9. Diketahuinya hubungan karakteristik keluarga (besar keluarga,

pendapatan) dengan perilaku sadar gizi pada keluarga balita di

Kelurahan Karangpanimbal tahun 2010.


12

10. Diketahuinya hubungan budaya keluarga terkait gizi dengan

perilaku sadar gizi pada keluarga balita di Kelurahan Karangpanimbal

tahun 2010.

11. Diketahuinya hubungan pengetahuan gizi ibu dengan perilaku

sadar gizi pada keluarga balita di Kelurahan Karangpanimbal tahun

2010.

12. Diketahuinya hubungan sikap ibu dengan perilaku sadar gizi pada

keluarga balita di Kelurahan Karangpanimbal tahun 2010.

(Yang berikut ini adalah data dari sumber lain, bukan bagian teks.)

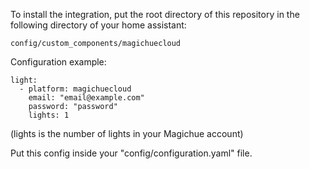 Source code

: To install the integration, put the root directory of this repository in the following directory of your home assistant:

```
config/custom_components/magichuecloud
```

Configuration example:

```
light:
  - platform: magichuecloud
    email: "email@example.com"
    password: "password"
    lights: 1
```

(lights is the number of lights in your Magichue account)

Put this config inside your "config/configuration.yaml" file.
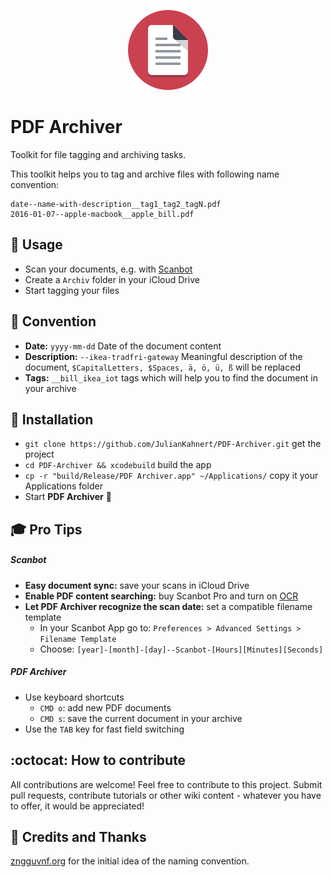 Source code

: <p align="center">
<img src="PDFArchiver/Assets.xcassets/AppIcon.appiconset/1055071-128.png">
</p>

# PDF Archiver
Toolkit for file tagging and archiving tasks.

This toolkit helps you to tag and archive files with following name convention:
```
date--name-with-description__tag1_tag2_tagN.pdf
2016-01-07--apple-macbook__apple_bill.pdf
```

## :rocket: Usage
* Scan your documents, e.g. with [Scanbot](https://scanbot.io)
* Create a `Archiv` folder in your iCloud Drive
* Start tagging your files

## :scroll: Convention
* **Date:** `yyyy-mm-dd` Date of the document content
* **Description:** `--ikea-tradfri-gateway` Meaningful description of the document, `$CapitalLetters, $Spaces, ä, ö, ü, ß` will be replaced
* **Tags:** `__bill_ikea_iot` tags which will help you to find the document in your archive

## :floppy_disk: Installation
* `git clone https://github.com/JulianKahnert/PDF-Archiver.git` get the project
* `cd PDF-Archiver && xcodebuild` build the app
* `cp -r "build/Release/PDF Archiver.app" ~/Applications/` copy it your Applications folder
* Start **PDF Archiver** :rocket:

## :mortar_board: Pro Tips
##### Scanbot
* **Easy document sync:** save your scans in iCloud Drive
* **Enable PDF content searching:** buy Scanbot Pro and turn on [OCR](https://en.wikipedia.org/wiki/Optical_character_recognition)
* **Let PDF Archiver recognize the scan date:** set a compatible filename template
    * In your Scanbot App go to: `Preferences > Advanced Settings > Filename Template`
    * Choose: `[year]-[month]-[day]--Scanbot-[Hours][Minutes][Seconds]`

##### PDF Archiver
* Use keyboard shortcuts
    * `CMD o`: add new PDF documents
    * `CMD s`: save the current document in your archive
* Use the `TAB` key for fast field switching

## :octocat: How to contribute
All contributions are welcome!
Feel free to contribute to this project.
Submit pull requests, contribute tutorials or other wiki content - whatever you have to offer, it would be appreciated!

## :book: Credits and Thanks

[zngguvnf.org](https://zngguvnf.org) for the initial idea of the naming convention.
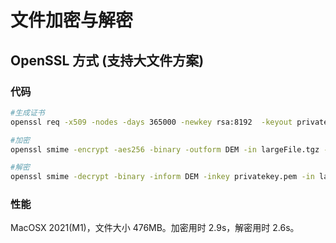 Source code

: # 文件加密与解密

## OpenSSL 方式 (支持大文件方案)

### 代码

```bash
#生成证书
openssl req -x509 -nodes -days 365000 -newkey rsa:8192  -keyout privatekey.pem  -out publickey.pem

#加密
openssl smime -encrypt -aes256 -binary -outform DEM -in largeFile.tgz -out largeFile_enc.tgz publickey.pem

#解密
openssl smime -decrypt -binary -inform DEM -inkey privatekey.pem -in largeFile_enc.tgz -out largeFile_dec.tgz
```
### 性能

MacOSX 2021(M1)，文件大小 476MB。加密用时 2.9s，解密用时 2.6s。
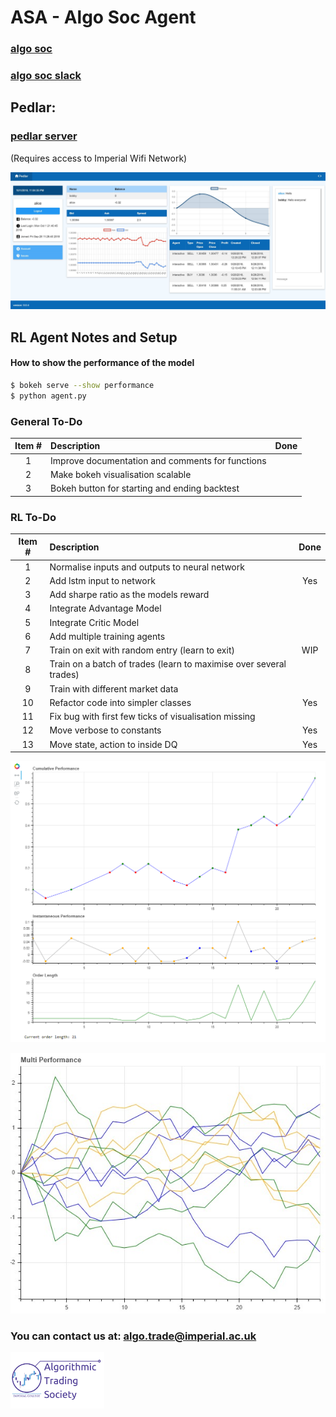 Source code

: # ASA - Algo Soc Agent

### [algo soc](http://www.algosoc.com)

### [algo soc slack](https://algosoc.slack.com)

## Pedlar:

### [pedlar server](http://icats.doc.ic.ac.uk) 

(Requires access to Imperial Wifi Network)

![Pedlar](misc/pedlarweb_screenshot.jpg)



## RL Agent Notes and Setup

#### How to show the performance of the model

```bash
$ bokeh serve --show performance
$ python agent.py
```

### General To-Do

|Item #| Description                                                        | Done|
|:---: | :---------------------------------------------------------------   |:---:|
|1     | Improve documentation and comments for functions                   |     |
|2     | Make bokeh visualisation scalable                                  |     |
|3     | Bokeh button for starting and ending backtest                      |     |


### RL To-Do

|Item #| Description                                                        | Done|
|:---: | :---------------------------------------------------------------   |:---:|
|1     | Normalise inputs and outputs to neural network                     |     |
|2     | Add lstm input to network                                          | Yes |
|3     | Add sharpe ratio as the models reward                              |     |
|4     | Integrate Advantage Model                                          |     |
|5     | Integrate Critic Model                                             |     |
|6     | Add multiple training agents                                       |     |
|7     | Train on exit with random entry (learn to exit)                    | WIP |
|8     | Train on a batch of trades (learn to maximise over several trades) |     |
|9     | Train with different market data                                   |     |
|10    | Refactor code into simpler classes                                 | Yes |
|11    | Fix bug with first few ticks of visualisation missing              |     |
|12    | Move verbose to constants                                          | Yes |
|13    | Move state, action to inside DQ                                    | Yes |




![Bokeh](misc/bokeh_performance.PNG)

![Bokeh Multi Display](misc/multi_display_example.jpg)

### You can contact us at: <algo.trade@imperial.ac.uk>

<img src="misc/icats_logo.png" alt="icats_logo" width="150"/> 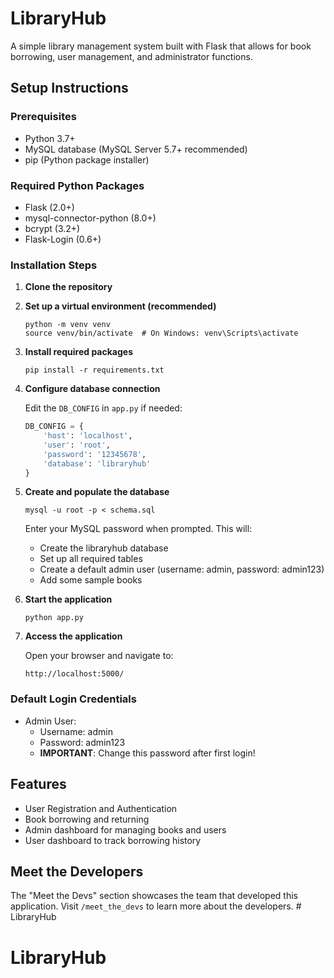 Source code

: # LibraryHub

A simple library management system built with Flask that allows for book borrowing, user management, and administrator functions.

## Setup Instructions

### Prerequisites
- Python 3.7+
- MySQL database (MySQL Server 5.7+ recommended)
- pip (Python package installer)

### Required Python Packages
- Flask (2.0+)
- mysql-connector-python (8.0+)
- bcrypt (3.2+)
- Flask-Login (0.6+)

### Installation Steps

1. **Clone the repository**

2. **Set up a virtual environment (recommended)**
   ```
   python -m venv venv
   source venv/bin/activate  # On Windows: venv\Scripts\activate
   ```

3. **Install required packages**
   ```
   pip install -r requirements.txt
   ```

4. **Configure database connection**
   
   Edit the `DB_CONFIG` in `app.py` if needed:
   ```python
   DB_CONFIG = {
       'host': 'localhost',
       'user': 'root',
       'password': '12345678',
       'database': 'libraryhub'
   }
   ```

5. **Create and populate the database**
   ```
   mysql -u root -p < schema.sql
   ```
   
   Enter your MySQL password when prompted. This will:
   - Create the libraryhub database
   - Set up all required tables
   - Create a default admin user (username: admin, password: admin123)
   - Add some sample books

6. **Start the application**
   ```
   python app.py
   ```

7. **Access the application**
   
   Open your browser and navigate to:
   ```
   http://localhost:5000/
   ```

### Default Login Credentials
- Admin User: 
  - Username: admin
  - Password: admin123
  - **IMPORTANT**: Change this password after first login!

## Features

- User Registration and Authentication
- Book borrowing and returning
- Admin dashboard for managing books and users
- User dashboard to track borrowing history

## Meet the Developers

The "Meet the Devs" section showcases the team that developed this application. Visit `/meet_the_devs` to learn more about the developers. # LibraryHub
# LibraryHub
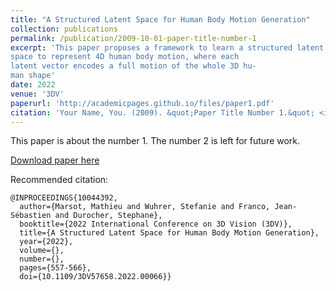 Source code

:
 ```yaml
---
title: "A Structured Latent Space for Human Body Motion Generation"
collection: publications
permalink: /publication/2009-10-01-paper-title-number-1
excerpt: 'This paper proposes a framework to learn a structured latent
space to represent 4D human body motion, where each
latent vector encodes a full motion of the whole 3D hu-
man shape'
date: 2022
venue: '3DV'
paperurl: 'http://academicpages.github.io/files/paper1.pdf'
citation: 'Your Name, You. (2009). &quot;Paper Title Number 1.&quot; <i>Journal 1</i>. 1(1).'
---
```

This paper is about the number 1. The number 2 is left for future work.

[Download paper here](https://hal.science/hal-03250297/file/A_structure_latent_space_for_human_body_motion_generation.pdf)

Recommended citation: 

```
@INPROCEEDINGS{10044392,
  author={Marsot, Mathieu and Wuhrer, Stefanie and Franco, Jean-Sébastien and Durocher, Stephane},
  booktitle={2022 International Conference on 3D Vision (3DV)}, 
  title={A Structured Latent Space for Human Body Motion Generation}, 
  year={2022},
  volume={},
  number={},
  pages={557-566},
  doi={10.1109/3DV57658.2022.00066}}

```
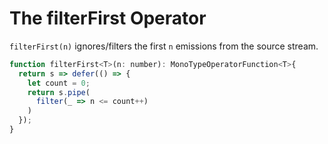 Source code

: # The filterFirst Operator

`filterFirst(n)` ignores/filters the first `n` emissions from the source stream.

```JavaScript
function filterFirst<T>(n: number): MonoTypeOperatorFunction<T>{
  return s => defer(() => {
    let count = 0;
    return s.pipe(
      filter(_ => n <= count++)
    )
  });
}
```
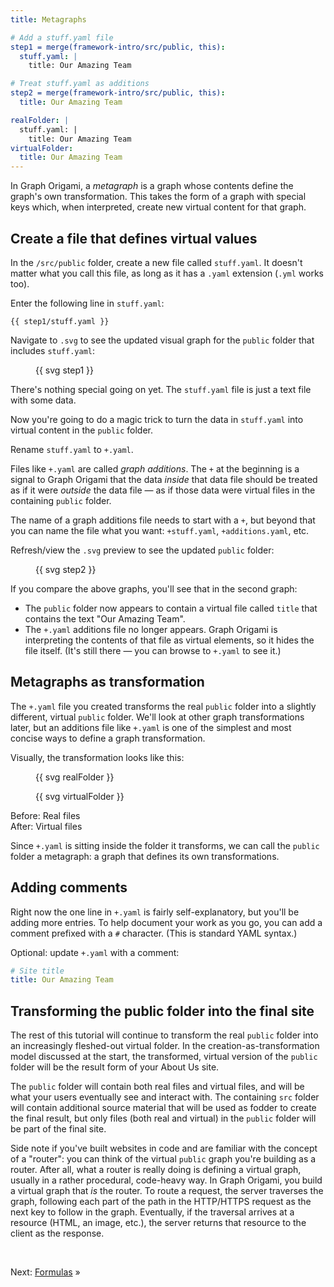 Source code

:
 ```yaml
---
title: Metagraphs

# Add a stuff.yaml file
step1 = merge(framework-intro/src/public, this):
  stuff.yaml: |
    title: Our Amazing Team

# Treat stuff.yaml as additions
step2 = merge(framework-intro/src/public, this):
  title: Our Amazing Team

realFolder: |
  stuff.yaml: |
    title: Our Amazing Team
virtualFolder:
  title: Our Amazing Team
---
```


In Graph Origami, a _metagraph_ is a graph whose contents define the graph's own transformation. This takes the form of a graph with special keys which, when interpreted, create new virtual content for that graph.

## Create a file that defines virtual values

<span class="tutorialStep"></span> In the `/src/public` folder, create a new file called `stuff.yaml`. It doesn't matter what you call this file, as long as it has a `.yaml` extension (`.yml` works too).

<span class="tutorialStep"></span> Enter the following line in `stuff.yaml`:

```{{'yaml'}}
{{ step1/stuff.yaml }}
```

<span class="tutorialStep"></span> Navigate to `.svg` to see the updated visual graph for the `public` folder that includes `stuff.yaml`:

<figure>
{{ svg step1 }}
</figure>

There's nothing special going on yet. The `stuff.yaml` file is just a text file with some data.

Now you're going to do a magic trick to turn the data in `stuff.yaml` into virtual content in the `public` folder.

<span class="tutorialStep"></span> Rename `stuff.yaml` to `+.yaml`.

Files like `+.yaml` are called _graph additions_. The `+` at the beginning is a signal to Graph Origami that the data _inside_ that data file should be treated as if it were _outside_ the data file — as if those data were virtual files in the containing `public` folder.

The name of a graph additions file needs to start with a `+`, but beyond that you can name the file what you want: `+stuff.yaml`, `+additions.yaml`, etc.

<span class="tutorialStep"></span> Refresh/view the `.svg` preview to see the updated `public` folder:

<figure>
{{ svg step2 }}
</figure>

If you compare the above graphs, you'll see that in the second graph:

- The `public` folder now appears to contain a virtual file called `title` that contains the text "Our Amazing Team".
- The `+.yaml` additions file no longer appears. Graph Origami is interpreting the contents of that file as virtual elements, so it hides the file itself. (It's still there — you can browse to `+.yaml` to see it.)

## Metagraphs as transformation

The `+.yaml` file you created transforms the real `public` folder into a slightly different, virtual `public` folder. We'll look at other graph transformations later, but an additions file like `+.yaml` is one of the simplest and most concise ways to define a graph transformation.

Visually, the transformation looks like this:

<div class="sideBySide">
  <figure>
    {{ svg realFolder }}
  </figure>
  <figure>
    {{ svg virtualFolder }}
  </figure>
  <figcaption>Before: Real files</figcaption>
  <figcaption>After: Virtual files</figcaption>
</div>

Since `+.yaml` is sitting inside the folder it transforms, we can call the `public` folder a metagraph: a graph that defines its own transformations.

## Adding comments

Right now the one line in `+.yaml` is fairly self-explanatory, but you'll be adding more entries. To help document your work as you go, you can add a comment prefixed with a `#` character. (This is standard YAML syntax.)

<span class="tutorialStep"></span> Optional: update `+.yaml` with a comment:

```yaml
# Site title
title: Our Amazing Team
```

## Transforming the public folder into the final site

The rest of this tutorial will continue to transform the real `public` folder into an increasingly fleshed-out virtual folder. In the creation-as-transformation model discussed at the start, the transformed, virtual version of the `public` folder will be the result form of your About Us site.

The `public` folder will contain both real files and virtual files, and will be what your users eventually see and interact with. The containing `src` folder will contain additional source material that will be used as fodder to create the final result, but only files (both real and virtual) in the `public` folder will be part of the final site.

Side note if you've built websites in code and are familiar with the concept of a "router": you can think of the virtual `public` graph you're building as a router. After all, what a router is really doing is defining a virtual graph, usually in a rather procedural, code-heavy way. In Graph Origami, you build a virtual graph that _is_ the router. To route a request, the server traverses the graph, following each part of the path in the HTTP/HTTPS request as the next key to follow in the graph. Eventually, if the traversal arrives at a resource (HTML, an image, etc.), the server returns that resource to the client as the response.

&nbsp;

Next: [Formulas](intro5.html) »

13. Diketahuinya hubungan keterketerpaparan informasi kadarzi

dengan perilaku sadar gizi pada keluarga balita di Kelurahan

Karangpanimbal tahun 2010.

14. Diketahuinya hubungan peran tokoh masyarakat dengan perilaku

sadar gizi pada keluarga balita di Kelurahan Karangpanimbal tahun

2010.

15. Diketahuinya faktor yang paling dominan berhubungan dengan

perilaku sadar gizi pada keluarga balita di Kelurahan Karangpanimbal

tahun 2010.

1.5 Manfaat Penelitian

1.5.1 Bagi Pengelola Program Gizi Dinas Kesehatan Kota Banjar

Hasil penelitian diharapkan dapat memberikan informasi sehingga

dapat digunakan sebagai bahan masukan dalam rangka perencanaan

kegiatan selanjutnya khususnya pada program gizi dan promosi kesehatan.


13

1.5.2 Bagi Masyarakat Kelurahan Karangpanimbal

Hasil penelitian ini secara tidak langsung memberikan informasi

dan pemahaman kepada masyarakat khususnya ibu-ibu balita tentang

keluarga sadar gizi, serta mendukung program perbaikan gizi.

1.5.3 Bagi Peneliti

Dapat dijadikan bahan referensi dan rekomendasi oleh peneliti

lain untuk dikembangkan pada penelitian selanjutnya khususnya terkait

keluarga sadar gizi.

1.6 Ruang Lingkup Penelitian

Penelitian ini mengenai faktor-faktor yang berhubungan dengan perilaku

keluarga sadar gizi pada keluarga balita. Penelitian ini dilakukan karena

berdasarkan hasil pendataan kadarzi oleh Dinas Kesehatan tahun 2009 di Kota

Banjar diketahui bahwa jumlah keluarga sadar gizi di kelurahan Karangpanimbal

masih rendah yaitu baru mencapai 50,44 %. Penelitian akan dilaksanakan pada

bulan Juli-Agustus tahun 2010 di Kelurahan Karangpanimbal menggunakan jenis

penelitian kuantitatif dengan desain studi cross sectional.